PROBLEM TO SOLVE:
Every line between the top of the data below and the line with "- **Strict Mode**: Enabled", both ends included, must be retyped exactly.

[Stored items from a collection]
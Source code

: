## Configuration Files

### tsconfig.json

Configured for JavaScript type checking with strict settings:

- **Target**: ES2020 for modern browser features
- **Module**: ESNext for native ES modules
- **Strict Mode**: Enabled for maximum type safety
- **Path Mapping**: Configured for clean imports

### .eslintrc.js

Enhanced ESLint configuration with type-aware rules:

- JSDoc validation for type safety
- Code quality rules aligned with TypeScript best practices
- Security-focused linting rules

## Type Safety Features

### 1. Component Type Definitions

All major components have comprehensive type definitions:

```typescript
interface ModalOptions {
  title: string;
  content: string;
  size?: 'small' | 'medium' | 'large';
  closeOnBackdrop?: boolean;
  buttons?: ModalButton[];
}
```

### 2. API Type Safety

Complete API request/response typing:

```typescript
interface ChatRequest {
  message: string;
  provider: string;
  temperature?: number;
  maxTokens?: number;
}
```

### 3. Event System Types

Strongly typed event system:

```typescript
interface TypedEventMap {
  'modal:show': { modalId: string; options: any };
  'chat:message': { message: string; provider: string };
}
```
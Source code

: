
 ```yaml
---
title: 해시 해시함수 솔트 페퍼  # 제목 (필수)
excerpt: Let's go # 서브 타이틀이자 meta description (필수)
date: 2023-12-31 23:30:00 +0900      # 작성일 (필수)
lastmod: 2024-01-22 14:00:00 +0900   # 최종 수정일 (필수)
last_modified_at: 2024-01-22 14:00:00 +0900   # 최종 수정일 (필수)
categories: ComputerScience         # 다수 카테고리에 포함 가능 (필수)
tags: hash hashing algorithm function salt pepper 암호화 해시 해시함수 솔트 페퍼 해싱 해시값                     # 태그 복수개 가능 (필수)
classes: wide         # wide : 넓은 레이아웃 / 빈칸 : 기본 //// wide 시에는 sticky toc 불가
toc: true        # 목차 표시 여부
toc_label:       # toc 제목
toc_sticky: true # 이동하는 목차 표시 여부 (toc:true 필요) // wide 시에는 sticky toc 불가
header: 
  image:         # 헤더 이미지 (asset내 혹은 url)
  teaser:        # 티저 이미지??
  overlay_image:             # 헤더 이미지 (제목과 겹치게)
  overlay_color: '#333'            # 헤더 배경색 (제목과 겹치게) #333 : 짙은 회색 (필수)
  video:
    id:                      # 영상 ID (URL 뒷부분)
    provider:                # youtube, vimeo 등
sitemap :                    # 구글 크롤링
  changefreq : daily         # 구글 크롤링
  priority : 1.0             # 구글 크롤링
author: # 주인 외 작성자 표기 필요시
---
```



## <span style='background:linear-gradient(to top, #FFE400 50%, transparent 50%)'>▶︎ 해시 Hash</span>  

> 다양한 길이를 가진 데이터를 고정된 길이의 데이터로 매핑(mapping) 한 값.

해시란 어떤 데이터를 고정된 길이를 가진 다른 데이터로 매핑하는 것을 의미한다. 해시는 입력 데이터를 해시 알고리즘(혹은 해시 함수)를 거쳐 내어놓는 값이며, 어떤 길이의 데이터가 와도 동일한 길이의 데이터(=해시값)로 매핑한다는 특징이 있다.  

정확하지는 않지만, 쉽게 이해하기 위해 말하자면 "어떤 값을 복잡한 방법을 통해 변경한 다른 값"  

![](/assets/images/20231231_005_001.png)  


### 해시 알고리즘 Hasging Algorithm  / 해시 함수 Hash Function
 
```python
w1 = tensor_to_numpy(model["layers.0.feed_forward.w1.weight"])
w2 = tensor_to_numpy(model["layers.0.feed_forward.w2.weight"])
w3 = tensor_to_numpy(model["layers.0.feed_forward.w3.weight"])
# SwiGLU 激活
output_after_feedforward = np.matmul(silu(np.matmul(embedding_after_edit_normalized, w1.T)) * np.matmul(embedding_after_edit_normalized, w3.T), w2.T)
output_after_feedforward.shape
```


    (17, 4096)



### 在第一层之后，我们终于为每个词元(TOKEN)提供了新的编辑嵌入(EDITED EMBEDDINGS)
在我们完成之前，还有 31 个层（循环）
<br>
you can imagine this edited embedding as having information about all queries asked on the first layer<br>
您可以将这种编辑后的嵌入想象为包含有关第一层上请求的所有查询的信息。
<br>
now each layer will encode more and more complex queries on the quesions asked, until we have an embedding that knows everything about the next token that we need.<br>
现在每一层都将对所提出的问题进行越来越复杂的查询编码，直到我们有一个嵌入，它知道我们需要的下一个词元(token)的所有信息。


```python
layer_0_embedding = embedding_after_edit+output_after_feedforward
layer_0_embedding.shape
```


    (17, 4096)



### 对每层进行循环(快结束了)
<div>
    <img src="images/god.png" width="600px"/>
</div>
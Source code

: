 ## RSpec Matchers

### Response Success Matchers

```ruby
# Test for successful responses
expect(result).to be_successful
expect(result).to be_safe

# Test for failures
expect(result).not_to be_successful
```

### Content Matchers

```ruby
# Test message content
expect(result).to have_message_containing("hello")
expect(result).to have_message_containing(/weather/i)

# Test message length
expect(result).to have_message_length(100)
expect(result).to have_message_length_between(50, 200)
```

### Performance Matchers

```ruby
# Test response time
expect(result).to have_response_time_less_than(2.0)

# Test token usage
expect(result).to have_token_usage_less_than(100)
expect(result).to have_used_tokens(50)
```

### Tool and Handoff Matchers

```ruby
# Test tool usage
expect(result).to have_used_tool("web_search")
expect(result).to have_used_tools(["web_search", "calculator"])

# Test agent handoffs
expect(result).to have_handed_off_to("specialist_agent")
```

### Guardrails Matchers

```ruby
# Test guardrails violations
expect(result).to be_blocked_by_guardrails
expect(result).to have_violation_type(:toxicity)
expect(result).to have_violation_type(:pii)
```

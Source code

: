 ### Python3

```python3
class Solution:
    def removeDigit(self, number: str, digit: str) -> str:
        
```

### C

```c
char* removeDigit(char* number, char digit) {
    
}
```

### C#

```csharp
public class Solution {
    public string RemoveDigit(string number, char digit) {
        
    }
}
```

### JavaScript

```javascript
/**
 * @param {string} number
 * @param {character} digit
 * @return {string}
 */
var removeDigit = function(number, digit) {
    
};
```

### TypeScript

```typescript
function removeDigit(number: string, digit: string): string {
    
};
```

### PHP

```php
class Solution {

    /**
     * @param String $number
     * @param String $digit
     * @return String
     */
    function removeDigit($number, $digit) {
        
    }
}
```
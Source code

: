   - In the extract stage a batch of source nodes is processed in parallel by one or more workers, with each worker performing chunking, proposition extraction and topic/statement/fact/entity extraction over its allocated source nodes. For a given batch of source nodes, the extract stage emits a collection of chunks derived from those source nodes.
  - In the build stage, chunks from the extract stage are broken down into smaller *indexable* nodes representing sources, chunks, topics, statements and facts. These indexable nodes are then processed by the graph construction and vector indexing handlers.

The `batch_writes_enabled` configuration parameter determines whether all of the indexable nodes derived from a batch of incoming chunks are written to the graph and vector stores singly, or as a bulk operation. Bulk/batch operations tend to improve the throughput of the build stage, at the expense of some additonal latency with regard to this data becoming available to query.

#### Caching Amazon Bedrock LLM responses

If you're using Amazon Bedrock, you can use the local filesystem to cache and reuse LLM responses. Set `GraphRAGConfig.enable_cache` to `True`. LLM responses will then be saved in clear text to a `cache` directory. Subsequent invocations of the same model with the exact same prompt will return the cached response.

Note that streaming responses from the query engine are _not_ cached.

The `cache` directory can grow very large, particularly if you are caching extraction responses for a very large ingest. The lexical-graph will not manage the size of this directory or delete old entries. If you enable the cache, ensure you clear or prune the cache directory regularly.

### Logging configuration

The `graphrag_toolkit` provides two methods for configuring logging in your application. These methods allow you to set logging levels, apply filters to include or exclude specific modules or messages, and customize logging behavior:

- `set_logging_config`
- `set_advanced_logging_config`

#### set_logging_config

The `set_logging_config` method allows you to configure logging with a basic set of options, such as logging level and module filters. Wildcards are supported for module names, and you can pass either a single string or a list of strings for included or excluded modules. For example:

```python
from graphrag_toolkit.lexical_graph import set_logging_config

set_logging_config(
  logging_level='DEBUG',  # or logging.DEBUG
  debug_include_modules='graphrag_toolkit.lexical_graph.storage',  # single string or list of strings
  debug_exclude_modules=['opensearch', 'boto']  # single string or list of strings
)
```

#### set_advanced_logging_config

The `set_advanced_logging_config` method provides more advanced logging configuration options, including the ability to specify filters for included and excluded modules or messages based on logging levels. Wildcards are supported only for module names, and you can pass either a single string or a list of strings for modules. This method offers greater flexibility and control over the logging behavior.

PROBLEM SOLUTION:
Source code

:## Configuration Files

### tsconfig.json

Configured for JavaScript type checking with strict settings:

- **Target**: ES2020 for modern browser features
- **Module**: ESNext for native ES modules
- **Strict Mode**: Enabled for maximum type safety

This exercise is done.